Paired somatic-germline testing has been repeatedly suggested as a useful approach to increase the diagnostic yield by identifying germline PV causing LS as well as biallelic MMR somatic mutations in LLS tumors. This strategy also holds potential for detecting somatic mosaicism, although mosaic mutations in MMR genes appear to be rare15,16.
As our work demonstrates, interpretation of tumor analyses in individuals with LLS is controversial, and no consensus has been reached regarding the clinical management of these individuals and their first-degree relatives. Double somatic MMR inactivation could explain up to one third of MMRd tumors of our series. It seems reasonable to recommend follow-up upon family history of CRC in these cases, according to the current guidelines17–19. In unexplained LLS cases, some studies advocate for intermediate risk colorectal surveillance protocols2,3,18, while others argue that they should be approached as potential LS patients19,20.

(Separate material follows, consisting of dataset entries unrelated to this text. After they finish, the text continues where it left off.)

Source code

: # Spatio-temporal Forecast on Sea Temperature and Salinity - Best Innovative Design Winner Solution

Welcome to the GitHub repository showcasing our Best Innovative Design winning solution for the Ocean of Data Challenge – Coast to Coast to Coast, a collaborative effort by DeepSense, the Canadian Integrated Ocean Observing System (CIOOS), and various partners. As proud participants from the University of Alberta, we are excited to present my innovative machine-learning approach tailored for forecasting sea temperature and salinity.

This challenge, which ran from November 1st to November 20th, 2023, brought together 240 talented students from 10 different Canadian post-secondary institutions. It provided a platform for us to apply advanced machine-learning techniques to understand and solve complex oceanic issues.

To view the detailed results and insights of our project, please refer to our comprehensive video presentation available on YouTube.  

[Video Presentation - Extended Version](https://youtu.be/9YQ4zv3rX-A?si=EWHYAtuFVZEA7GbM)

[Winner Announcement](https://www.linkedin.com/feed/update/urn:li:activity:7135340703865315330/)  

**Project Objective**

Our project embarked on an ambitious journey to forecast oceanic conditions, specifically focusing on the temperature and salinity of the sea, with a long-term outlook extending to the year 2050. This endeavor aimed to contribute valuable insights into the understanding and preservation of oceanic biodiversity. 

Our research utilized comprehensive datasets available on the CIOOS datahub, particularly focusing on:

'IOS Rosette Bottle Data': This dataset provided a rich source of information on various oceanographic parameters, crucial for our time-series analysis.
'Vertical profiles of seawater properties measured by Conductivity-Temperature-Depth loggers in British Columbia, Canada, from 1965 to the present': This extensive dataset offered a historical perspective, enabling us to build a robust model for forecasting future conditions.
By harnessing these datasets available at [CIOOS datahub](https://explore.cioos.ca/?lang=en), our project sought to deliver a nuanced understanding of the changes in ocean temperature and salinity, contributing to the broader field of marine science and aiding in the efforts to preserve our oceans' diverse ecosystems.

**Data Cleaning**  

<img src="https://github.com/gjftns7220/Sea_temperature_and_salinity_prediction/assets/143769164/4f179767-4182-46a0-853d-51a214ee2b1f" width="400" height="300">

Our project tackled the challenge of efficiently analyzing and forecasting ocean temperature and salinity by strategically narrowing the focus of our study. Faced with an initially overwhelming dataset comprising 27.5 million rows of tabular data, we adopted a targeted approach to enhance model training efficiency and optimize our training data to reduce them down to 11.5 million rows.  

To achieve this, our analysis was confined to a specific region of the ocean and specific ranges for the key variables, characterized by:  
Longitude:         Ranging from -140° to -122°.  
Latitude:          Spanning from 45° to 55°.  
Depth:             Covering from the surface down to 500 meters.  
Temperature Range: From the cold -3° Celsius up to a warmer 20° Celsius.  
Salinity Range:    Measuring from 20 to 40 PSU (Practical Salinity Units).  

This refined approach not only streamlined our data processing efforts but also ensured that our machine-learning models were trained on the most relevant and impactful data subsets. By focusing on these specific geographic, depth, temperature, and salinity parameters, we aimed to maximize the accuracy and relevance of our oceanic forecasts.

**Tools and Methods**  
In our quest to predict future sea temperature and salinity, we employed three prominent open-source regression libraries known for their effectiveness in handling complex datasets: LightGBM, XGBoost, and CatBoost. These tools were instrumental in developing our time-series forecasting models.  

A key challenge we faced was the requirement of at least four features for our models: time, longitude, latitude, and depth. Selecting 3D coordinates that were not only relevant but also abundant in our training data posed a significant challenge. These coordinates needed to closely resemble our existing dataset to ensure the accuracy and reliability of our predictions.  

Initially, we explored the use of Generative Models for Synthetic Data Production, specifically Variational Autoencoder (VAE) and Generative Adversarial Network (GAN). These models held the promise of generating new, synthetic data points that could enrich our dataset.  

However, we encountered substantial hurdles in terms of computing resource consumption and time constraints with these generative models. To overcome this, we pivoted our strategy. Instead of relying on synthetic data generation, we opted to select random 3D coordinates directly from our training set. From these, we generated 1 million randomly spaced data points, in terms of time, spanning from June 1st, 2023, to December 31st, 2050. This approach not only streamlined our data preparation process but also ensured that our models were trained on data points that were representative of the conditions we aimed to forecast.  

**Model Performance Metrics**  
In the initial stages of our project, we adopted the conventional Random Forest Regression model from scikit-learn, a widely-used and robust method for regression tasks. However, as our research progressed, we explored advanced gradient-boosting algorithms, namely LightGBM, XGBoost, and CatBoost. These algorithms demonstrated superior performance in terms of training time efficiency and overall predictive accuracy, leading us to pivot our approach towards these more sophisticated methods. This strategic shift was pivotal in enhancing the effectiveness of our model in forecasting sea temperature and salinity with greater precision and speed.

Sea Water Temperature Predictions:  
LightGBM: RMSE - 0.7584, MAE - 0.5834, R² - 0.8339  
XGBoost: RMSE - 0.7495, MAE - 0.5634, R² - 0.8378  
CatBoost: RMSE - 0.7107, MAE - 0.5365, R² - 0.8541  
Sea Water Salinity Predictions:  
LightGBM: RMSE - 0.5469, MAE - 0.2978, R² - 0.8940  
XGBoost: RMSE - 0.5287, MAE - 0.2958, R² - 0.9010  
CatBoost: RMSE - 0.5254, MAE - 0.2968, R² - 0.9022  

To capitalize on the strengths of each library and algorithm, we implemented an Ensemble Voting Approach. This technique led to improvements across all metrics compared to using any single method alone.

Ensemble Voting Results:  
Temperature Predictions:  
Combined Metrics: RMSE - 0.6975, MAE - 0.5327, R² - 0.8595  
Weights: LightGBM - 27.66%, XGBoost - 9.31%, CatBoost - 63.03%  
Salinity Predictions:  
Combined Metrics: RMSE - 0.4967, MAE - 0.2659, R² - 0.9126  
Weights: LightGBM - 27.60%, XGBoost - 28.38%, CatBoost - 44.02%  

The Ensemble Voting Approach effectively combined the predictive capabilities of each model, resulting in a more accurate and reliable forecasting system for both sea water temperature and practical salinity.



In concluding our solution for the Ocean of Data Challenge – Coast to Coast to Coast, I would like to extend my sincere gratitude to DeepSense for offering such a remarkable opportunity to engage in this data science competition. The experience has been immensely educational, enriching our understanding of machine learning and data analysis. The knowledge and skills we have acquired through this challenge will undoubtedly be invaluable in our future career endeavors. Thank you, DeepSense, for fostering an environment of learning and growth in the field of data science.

In the era of multi-gene testing, a germline cause is ruled out with high certainty when non-informative results are obtained. This fact, added to the difficulties in the interpretation of somatic analyses, the wide variety in the reported results, and the lack of standardized protocols, poses an interrogation in the current utility of MMR tumor testing in the routine diagnostic algorithm of suspected LS cases.